Les Chroniques de l'Imaginaire

Vanité de Duluoz - Une éducation aventureuse 1935-1946 - Kerouac, Jack

Comment écrire un roman quand on en est le personnage principal et narrateur ? Voilà la pierre angulaire de l’œuvre de Jack Kerouac. Quelques mois avant sa mort, il se demande encore comment il a grandi ? Quelle place ont occupé ses parents dans sa vie, mais aussi dans son développement et sa fuite vers un ailleurs ? Comment il en est arrivé là où il s'est finalement posé ? D'où vient-il en définitive ce Jack Kerouac, l'initiateur d'une cause existentialiste et désenchantée dans laquelle il ne se reconnaît plus, lui, Jack Kerouac-Duluoz, un des auteurs les plus plébiscités (et controversés) de l'Amérique du vingtième siècle.

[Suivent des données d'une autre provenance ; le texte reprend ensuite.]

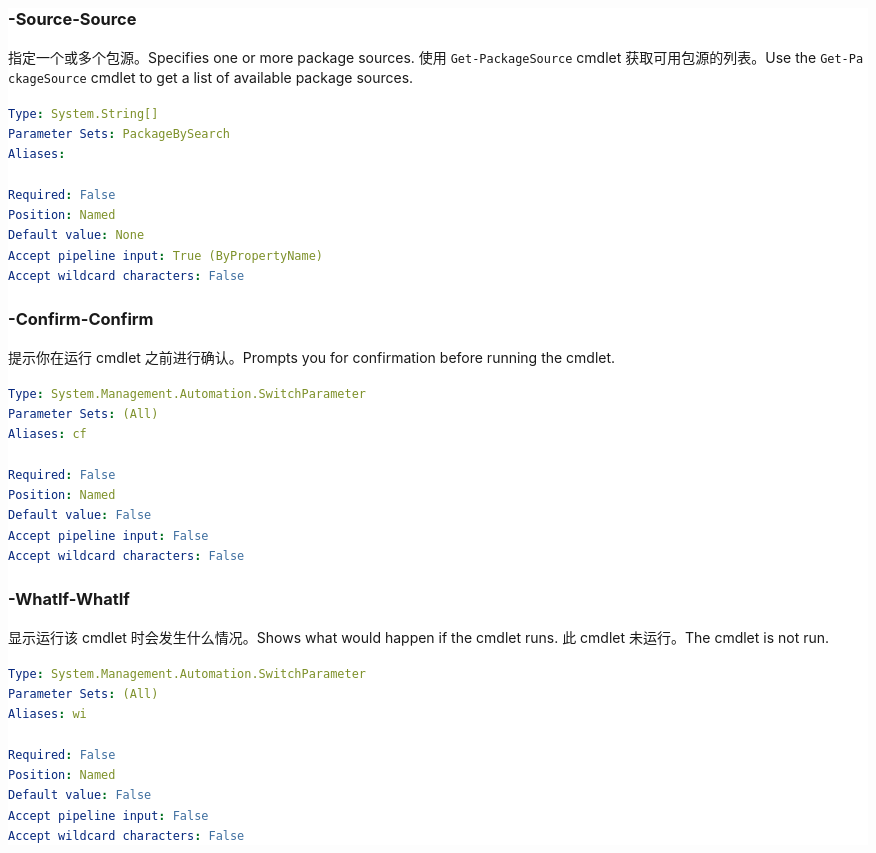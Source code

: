 ### <span data-ttu-id="9c6f1-175">-Source</span><span class="sxs-lookup"><span data-stu-id="9c6f1-175">-Source</span></span>

<span data-ttu-id="9c6f1-176">指定一个或多个包源。</span><span class="sxs-lookup"><span data-stu-id="9c6f1-176">Specifies one or more package sources.</span></span> <span data-ttu-id="9c6f1-177">使用 `Get-PackageSource` cmdlet 获取可用包源的列表。</span><span class="sxs-lookup"><span data-stu-id="9c6f1-177">Use the `Get-PackageSource` cmdlet to get a list of available package sources.</span></span>

```yaml
Type: System.String[]
Parameter Sets: PackageBySearch
Aliases:

Required: False
Position: Named
Default value: None
Accept pipeline input: True (ByPropertyName)
Accept wildcard characters: False
```

### <span data-ttu-id="9c6f1-178">-Confirm</span><span class="sxs-lookup"><span data-stu-id="9c6f1-178">-Confirm</span></span>

<span data-ttu-id="9c6f1-179">提示你在运行 cmdlet 之前进行确认。</span><span class="sxs-lookup"><span data-stu-id="9c6f1-179">Prompts you for confirmation before running the cmdlet.</span></span>

```yaml
Type: System.Management.Automation.SwitchParameter
Parameter Sets: (All)
Aliases: cf

Required: False
Position: Named
Default value: False
Accept pipeline input: False
Accept wildcard characters: False
```

### <span data-ttu-id="9c6f1-180">-WhatIf</span><span class="sxs-lookup"><span data-stu-id="9c6f1-180">-WhatIf</span></span>

<span data-ttu-id="9c6f1-181">显示运行该 cmdlet 时会发生什么情况。</span><span class="sxs-lookup"><span data-stu-id="9c6f1-181">Shows what would happen if the cmdlet runs.</span></span> <span data-ttu-id="9c6f1-182">此 cmdlet 未运行。</span><span class="sxs-lookup"><span data-stu-id="9c6f1-182">The cmdlet is not run.</span></span>

```yaml
Type: System.Management.Automation.SwitchParameter
Parameter Sets: (All)
Aliases: wi

Required: False
Position: Named
Default value: False
Accept pipeline input: False
Accept wildcard characters: False
```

Son dernier roman tente de répondre à ces interrogations existentielles, tel un dernier fil d'Ariane dans une réalité noyée par l'alcool. A coups d'anecdotes, de phrases assassines, de coups d'éclats naïfs et de tendresse féline, Kerouac nous livre son enfance, son éducation et ses désillusions. Parti d'un quartier misérable d'une petite ville du Massachusetts, il sera reçu dans les plus grandes universités du pays. Son investissement dans le football lui a garanti sa bourse d'études. Et il se retrouve en cours avec des Juifs riches qui le méprisent. Mais il a toujours eu la vanité de se croire supérieur.

C'est cette même vanité qui lui fera perdre les pédales. Car Duluoz est désenchanté mais il reste persuadé que tout est encore possible. Il quittera l'université pour s'engager dans la marine. Et il désertera aussi sec pour partir sur un paquebot marchand en direction du Groenland. Il est pourtant réincorporé dans la Navy à son retour, direction les côtes britanniques pendant la Deuxième Guerre Mondiale. Et toujours, il revient s'enliser chez ses parents. Car la quête pour devenir un « grand écrivain » est un échec.

Un survol des premiers émois aventureux, bien avant la traversée de plusieurs années qu'il entreprendra plus tard, voilà ce que Kerouac nous propose avec Vanité de Duluoz. J'ai commencé la lecture de ce roman autobiographique un peu sur les pattes arrières, je dois bien l'avouer. On lit Kerouac parce que c'est culturellement correct, et qu'il faut bien en avoir lu une fois dans sa vie. Pourtant je me suis laissée prendre au jeu. J'ai aimé la gaieté communicative et le désespoir profond que l'auteur sait faire passer dans des phrases percutantes et simples. Il y a des longueurs, certes, mais c'est un style en soi, une vague qui nous emporte au rythme des mots. Voyage dans l'intériorité d'un inconnu, avec des péripéties plus ou moins rigolotes (Kerouac a tout de même été accusé de complicité de meurtre), Vanité de Duluoz est bien plus riche de sens et de sensations que je ne l'attendais. Bref, je ne verrai plus jamais Kerouac comme un simple passage obligé de la littérature contemporaine.